Students' dangerous debt
Associated PressSome experts predict waves of defaults - a subprime mortgage disaster all over again.
Published October 3, 2007
The near doubling in the cost of a college degree the past decade has produced an explosion in high-priced student loans that could haunt the U.S. economy for years.
While scholarship, grant money and government-backed student loans - whose interest rates are capped - have taken up some of the slack, many families and students have turned to private loans, which carry fees and interest rates that are often variable and up to 20 percent.
Many in the next generation of workers will be so debt-burdened they will have to delay home purchases, limit vacations, even eat out less to pay loans off on time.
"This is literally a new form of indenture ... something that every American parent should be scared of," said Barmak Nassirian, associate executive director of the American Association of Collegiate Registrars and Admissions Officers.
Parents are still the primary source of money for many students, but the dynamics were radically altered in recent years as tuition costs soared and sources of more costly private financing made higher education seemingly available to anyone willing to sign a loan application.
Students with no credit history and no relatives to co-sign loans (or co-signing parents with tarnished credit) were willing to bet that high-priced loans were a trade-off for a shot at the American dream. But high-paying jobs are proving elusive for many graduates.
Sallie Mae, formally known as SLM Corp., has been on the winning side of the loan bonanza. Its portfolio of 10-million customers includes $25-billion in private and $128-billion in government-backed education loans. However, private-equity investors who had offered $25-billion to buy the company backed out last week, citing credit market weakness and a new law cutting billions of dollars in subsidies to student lenders.
The question is whether everyone who borrowed will be able to repay.
Kristin Cole, 30, who graduated from Michigan State University's law school and lives in Grand Rapids, Mich., owes $150,000 in private and government-backed student loans. Her monthly payment of $660, which consumes a quarter of her take-home pay, is scheduled to jump to $800 in a year or so, confronting her with stark financial choices. "I could never buy a house. I can't travel; I can't do anything," she said. "I feel like a prisoner." A legal aid worker, Cole said she may need to get a job at a law firm, "doing something that I'm not real dedicated to just for the sake of being able to live."
Dr. Paul-Henry Zottola, a 35-year-old periodontist in Rocky Hill, Conn., faces paying $1,600 a month on his student loan on top of a $2,300 mortgage payment and $1,500 on the loan he took out to start his practice. His credit record remains solid but he owes more than $300,000 in student loans as he and his wife, Heather, an elementary school administrator, raise two young children. "It would be very easy to feel crushed by it," Zottola said. "All my income for the next 10 years is spoken for."
- What is your lowest interest rate and fee combination and how can I get it? Is the rate only for a limited period, or is it for the life of the loan?
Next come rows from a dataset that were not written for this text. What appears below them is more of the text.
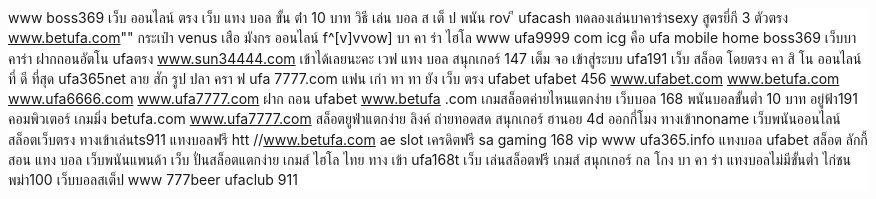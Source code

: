 www boss369
เว็บ ออนไลน์ ตรง
เว็บ แทง บอล ขั้น ต่ํา 10 บาท
วิธี เล่น บอล ส เต็ ป
พนัน rov
ี ufacash
ทดลองเล่นบาคาร่าsexy
สูตรยี่กี 3 ตัวตรง
www.betufa.com""
กระเป๋า venus
เสือ มังกร ออนไลน์
f^[v]vvow]
บา คา ร่า ไฮโล
www ufa9999 com
icg คือ
ufa mobile home boss369
เว็บบาคาร่า ฝากถอนอัตโน
ufaตรง
www.sun34444.com เข้าได้เลยนะคะ
เวฟ แทง บอล
สนุกเกอร์ 147 เต็ม จอ
เข้าสู่ระบบ ufa191
เว็บ สล็อต โดยตรง
คา สิ โน ออนไลน์ ที่ ดี ที่สุด
ufa365net
ลาย สัก รูป ปลา ครา ฟ
ufa 7777.com
แฟน เก่า ทา ทา ยัง
เว็บ ตรง ufabet
ufabet 456
www.ufabet.com www.betufa.com www.ufa6666.com www.ufa7777.com
ฝาก ถอน ufabet
www.betufa .com
เกมสล็อตค่ายไหนแตกง่าย
เว็บบอล 168 พนันบอลขั้นต่ำ 10 บาท
อยู่ฟ้า191
คอมพิวเตอร์ เกมมิ่ง
betufa.com www.ufa7777.com
สล็อตยูฟ่าแตกง่าย
ลิงค์ ถ่ายทอดสด สนุกเกอร์
ฮานอย 4d ออกกี่โมง
ทางเข้าnoname
เว็บพนันออนไลน์สล็อตเว็บตรง
ทางเข้าเล่นts911
แทงบอลฟรี
htt //www.betufa.com
ae slot เครดิตฟรี
sa gaming 168 vip
www ufa365.info
แทงบอล ufabet
สล็อต ลักกี้
สอน แทง บอล
เว็บพนันแพนด้า
เว็บ ปั่นสล็อตแตกง่าย
เกมส์ ไฮโล ไทย
ทาง เข้า ufa168t
เว็บ เล่นสล็อตฟรี
เกมส์ สนุกเกอร์
กล โกง บา คา ร่า
แทงบอลไม่มีขั้นต่ำ
ไก่ชนพม่า100
เว็บบอลสเต็ป
www 777beer
ufaclub 911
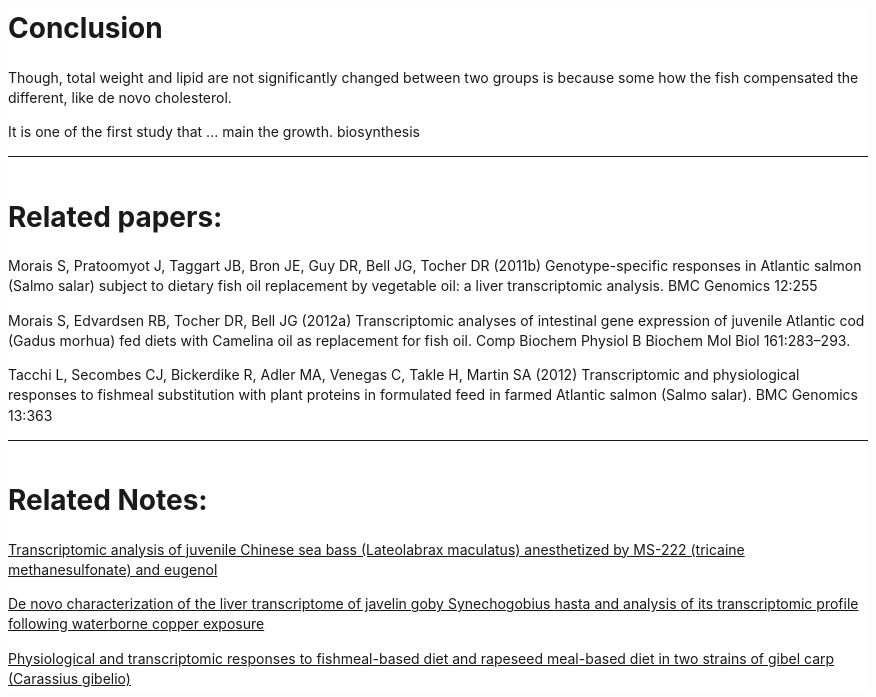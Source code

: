 
# Conclusion

Though, total weight and lipid are not significantly changed between two groups is because some how the fish compensated the different, like de novo cholesterol.

It is one of the first study that ...   main the growth.
 biosynthesis

---
# Related papers:  
Morais S, Pratoomyot J, Taggart JB, Bron JE, Guy DR, Bell JG, Tocher DR (2011b) Genotype-specific responses in Atlantic salmon (Salmo salar) subject to dietary fish oil replacement by vegetable oil: a liver transcriptomic analysis. BMC Genomics 12:255

Morais S, Edvardsen RB, Tocher DR, Bell JG (2012a) Transcriptomic analyses of intestinal gene expression of juvenile Atlantic cod (Gadus morhua) fed diets with Camelina oil as replacement for fish oil. Comp Biochem Physiol B Biochem Mol Biol 161:283–293.  

Tacchi L, Secombes CJ, Bickerdike R, Adler MA, Venegas C, Takle H, Martin SA (2012)  Transcriptomic and physiological responses to fishmeal substitution with plant proteins in formulated feed in farmed Atlantic salmon (Salmo salar). BMC Genomics 13:363




---
# Related Notes:

[Transcriptomic analysis of juvenile Chinese sea bass (Lateolabrax maculatus) anesthetized by MS-222 (tricaine methanesulfonate) and eugenol](paperrnaseqfish1)

[De novo characterization of the liver transcriptome of javelin goby Synechogobius hasta and analysis of its transcriptomic profile following waterborne copper exposure](paperrnaseqfish2)

[Physiological and transcriptomic responses to fishmeal-based diet and rapeseed meal-based diet in two strains of gibel carp (Carassius gibelio)](paperrnaseqfish3)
- Is there a limit on how high the variable rate can go? How often is the interest rate adjusted, and how is it determined?
- What interest rate can I get on a fixed-rate loan?
- How long will I be repaying the loan? Is there any penalty for paying it off early?
- When do I have to start making payments? How long can I defer payments while I'm in school? If I go to graduate school and defer payments, how much will I owe when I do start making them?
- Will I lose my discount for paying on time if I have one late payment or if I ask for a change in the payment schedule?
- What proportion of your borrowers get the discounts you offer? Are your discounts guaranteed or are they subject to change later?
- Would you allow me to defer or reduce my payments temporarily because of economic hardship? Under what circumstances and for how long?
- How much can I borrow without reducing my eligibility for government or institutional aid?